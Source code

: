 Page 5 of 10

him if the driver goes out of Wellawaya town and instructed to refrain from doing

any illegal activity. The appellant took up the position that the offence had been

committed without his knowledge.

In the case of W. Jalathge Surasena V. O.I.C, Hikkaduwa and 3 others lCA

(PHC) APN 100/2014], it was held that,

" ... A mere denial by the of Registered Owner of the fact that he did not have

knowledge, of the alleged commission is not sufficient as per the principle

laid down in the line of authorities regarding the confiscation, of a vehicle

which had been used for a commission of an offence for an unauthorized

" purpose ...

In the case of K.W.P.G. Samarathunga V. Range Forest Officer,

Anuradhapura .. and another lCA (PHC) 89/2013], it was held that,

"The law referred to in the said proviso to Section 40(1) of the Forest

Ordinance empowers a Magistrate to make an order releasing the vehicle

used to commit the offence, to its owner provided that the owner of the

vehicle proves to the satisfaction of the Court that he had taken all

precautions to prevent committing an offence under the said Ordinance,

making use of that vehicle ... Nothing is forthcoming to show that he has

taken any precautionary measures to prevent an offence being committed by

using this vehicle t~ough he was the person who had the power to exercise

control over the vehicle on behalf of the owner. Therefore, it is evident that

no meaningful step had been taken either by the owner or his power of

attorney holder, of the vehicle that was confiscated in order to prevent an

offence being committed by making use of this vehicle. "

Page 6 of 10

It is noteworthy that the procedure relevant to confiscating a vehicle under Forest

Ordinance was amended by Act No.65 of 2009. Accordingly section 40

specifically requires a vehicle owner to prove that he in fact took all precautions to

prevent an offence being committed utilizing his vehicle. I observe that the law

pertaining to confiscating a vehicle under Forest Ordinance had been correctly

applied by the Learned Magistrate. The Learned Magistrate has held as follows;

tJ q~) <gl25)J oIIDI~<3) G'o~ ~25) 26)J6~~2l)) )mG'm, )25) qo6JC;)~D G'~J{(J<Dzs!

---------------

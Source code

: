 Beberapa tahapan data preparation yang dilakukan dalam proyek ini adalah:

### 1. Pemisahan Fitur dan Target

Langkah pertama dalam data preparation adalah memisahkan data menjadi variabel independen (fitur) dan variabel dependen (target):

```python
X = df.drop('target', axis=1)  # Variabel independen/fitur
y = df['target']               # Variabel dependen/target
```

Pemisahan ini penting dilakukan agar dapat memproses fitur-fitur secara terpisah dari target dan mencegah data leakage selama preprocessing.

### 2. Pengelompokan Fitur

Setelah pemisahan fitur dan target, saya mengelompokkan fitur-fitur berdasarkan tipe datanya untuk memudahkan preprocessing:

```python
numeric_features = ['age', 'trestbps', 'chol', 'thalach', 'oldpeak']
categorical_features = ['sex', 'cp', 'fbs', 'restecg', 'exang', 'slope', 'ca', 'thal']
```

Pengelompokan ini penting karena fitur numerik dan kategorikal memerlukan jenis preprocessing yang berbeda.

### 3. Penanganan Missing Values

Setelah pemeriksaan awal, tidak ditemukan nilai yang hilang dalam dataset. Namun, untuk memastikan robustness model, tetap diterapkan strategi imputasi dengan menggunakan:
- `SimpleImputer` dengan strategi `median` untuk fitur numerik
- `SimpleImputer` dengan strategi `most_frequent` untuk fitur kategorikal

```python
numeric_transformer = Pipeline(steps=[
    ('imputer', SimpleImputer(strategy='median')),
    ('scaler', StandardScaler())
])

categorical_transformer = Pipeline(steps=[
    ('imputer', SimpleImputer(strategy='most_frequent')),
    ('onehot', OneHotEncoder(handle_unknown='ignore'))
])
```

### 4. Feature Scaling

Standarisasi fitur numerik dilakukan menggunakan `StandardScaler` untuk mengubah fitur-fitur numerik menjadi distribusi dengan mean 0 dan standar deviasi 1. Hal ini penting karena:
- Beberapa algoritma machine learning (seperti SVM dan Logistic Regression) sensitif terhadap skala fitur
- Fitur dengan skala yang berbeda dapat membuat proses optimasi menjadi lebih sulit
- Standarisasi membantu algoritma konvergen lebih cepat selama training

---------------

- Your objective -
Show the lines of the records that contain the word "dalam".

- Exercise response -
: Beberapa tahapan data preparation yang dilakukan dalam proyek ini adalah:
Langkah pertama dalam data preparation adalah memisahkan data menjadi variabel independen (fitur) dan variabel dependen (target):
Setelah pemeriksaan awal, tidak ditemukan nilai yang hilang dalam dataset. Namun, untuk memastikan robustness model, tetap diterapkan strategi imputasi dengan menggunakan:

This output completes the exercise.